I don't think it's the games. It's just me. I have more responsibilities now, stuff to do, things to take care of. Sitting and pumping out several hours in a game isn't attractive to me anymore. It's why I groan whenever a game promises gameplay with more than 30 or 40 hours. Everyone sees value for money - I see a timesink.

Anyway, I was thinking of all of this when I saw a few tweets from Penny Arcade Report editor Ben Kuchera the other day: 

 

I'm not a parent. But going through several life changes will alter your gaming habits - by necessity. It's that I don't love videogames - I still do.  That's why I write about them! It's just that my tastes have changed. I'm not patient enough to sit down and play four hours worth of games when I have dishes to do, stories to write and people to see.

(Side note, this is why episodic gaming is such a goldmine for me. Telltale, keep doing your thing). 

These changes in taste manifest themselves differently. For one thing, I don't really care about buying games as soon as they come out anymore. Sure, I won't take part in the "conversation", but who cares, right? It's important to keep track of games that are coming out and the various debates around them, but if they're not assisting me with my work, then who cares? Am I really stressing out because I can't sit at the cool kid's table this week?

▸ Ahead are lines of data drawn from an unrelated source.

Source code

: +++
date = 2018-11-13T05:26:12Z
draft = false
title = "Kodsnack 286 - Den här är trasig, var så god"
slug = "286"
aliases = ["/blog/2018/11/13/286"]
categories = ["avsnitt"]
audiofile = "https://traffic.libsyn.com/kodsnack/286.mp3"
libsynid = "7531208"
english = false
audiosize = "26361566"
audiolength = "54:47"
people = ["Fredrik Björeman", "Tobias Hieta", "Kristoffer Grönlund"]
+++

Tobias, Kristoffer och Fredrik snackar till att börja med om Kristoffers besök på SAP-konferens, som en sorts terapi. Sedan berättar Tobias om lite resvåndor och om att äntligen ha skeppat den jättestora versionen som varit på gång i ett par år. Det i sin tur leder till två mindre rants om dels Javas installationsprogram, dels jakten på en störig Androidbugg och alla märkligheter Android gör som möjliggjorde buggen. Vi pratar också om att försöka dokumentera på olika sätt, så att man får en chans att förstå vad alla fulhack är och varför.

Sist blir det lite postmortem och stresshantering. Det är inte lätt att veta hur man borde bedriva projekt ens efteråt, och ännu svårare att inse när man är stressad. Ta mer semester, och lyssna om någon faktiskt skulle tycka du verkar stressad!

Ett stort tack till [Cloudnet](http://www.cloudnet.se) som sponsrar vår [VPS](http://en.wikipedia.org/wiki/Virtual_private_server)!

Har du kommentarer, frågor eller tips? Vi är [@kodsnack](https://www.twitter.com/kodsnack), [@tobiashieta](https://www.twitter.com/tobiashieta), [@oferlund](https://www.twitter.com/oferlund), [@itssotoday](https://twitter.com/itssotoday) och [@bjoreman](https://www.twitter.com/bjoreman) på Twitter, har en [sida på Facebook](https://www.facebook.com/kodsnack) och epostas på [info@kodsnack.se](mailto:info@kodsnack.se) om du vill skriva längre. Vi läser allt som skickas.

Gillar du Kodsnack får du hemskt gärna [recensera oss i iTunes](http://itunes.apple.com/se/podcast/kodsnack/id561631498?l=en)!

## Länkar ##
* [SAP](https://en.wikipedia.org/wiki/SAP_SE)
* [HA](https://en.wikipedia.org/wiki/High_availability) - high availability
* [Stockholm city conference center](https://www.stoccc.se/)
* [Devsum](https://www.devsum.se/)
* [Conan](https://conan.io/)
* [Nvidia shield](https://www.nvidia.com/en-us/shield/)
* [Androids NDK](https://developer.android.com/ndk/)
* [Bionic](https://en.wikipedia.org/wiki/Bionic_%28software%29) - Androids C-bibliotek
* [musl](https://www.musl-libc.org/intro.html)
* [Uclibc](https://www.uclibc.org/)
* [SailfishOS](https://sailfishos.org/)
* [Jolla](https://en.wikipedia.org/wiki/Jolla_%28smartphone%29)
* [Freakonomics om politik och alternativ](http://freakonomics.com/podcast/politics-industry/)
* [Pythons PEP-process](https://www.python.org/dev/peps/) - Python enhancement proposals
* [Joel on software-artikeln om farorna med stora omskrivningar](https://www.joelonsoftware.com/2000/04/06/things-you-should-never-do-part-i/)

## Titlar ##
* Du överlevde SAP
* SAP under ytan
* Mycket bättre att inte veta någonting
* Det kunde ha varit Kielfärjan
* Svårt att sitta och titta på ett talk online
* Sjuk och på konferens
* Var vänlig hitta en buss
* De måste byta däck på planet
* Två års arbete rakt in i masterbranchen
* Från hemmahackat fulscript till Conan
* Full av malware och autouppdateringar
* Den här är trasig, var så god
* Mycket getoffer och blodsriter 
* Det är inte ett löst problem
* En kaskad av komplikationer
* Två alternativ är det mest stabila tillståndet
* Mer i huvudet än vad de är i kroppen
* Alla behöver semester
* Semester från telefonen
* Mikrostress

Screw it. The only conversation I care about are the interviews and research I do when looking at my stories, when the focus is between me and my editor. Maintaining a "conversation" didn't help me publish two features for Polygon, and it didn't help me write a retrospective for Eurogamer. 

So this is how I game now - 40 or 50 minutes at a time. Opening and shutting a 3DS and then walking away simplifies my life - no waiting for loading screens or save games. 

As I get older and new responsibilities present themselves, I get the feeling a portable console will become the best way for me to chill out. So hey, if my tastes are changing anyway, I might as well get used to it.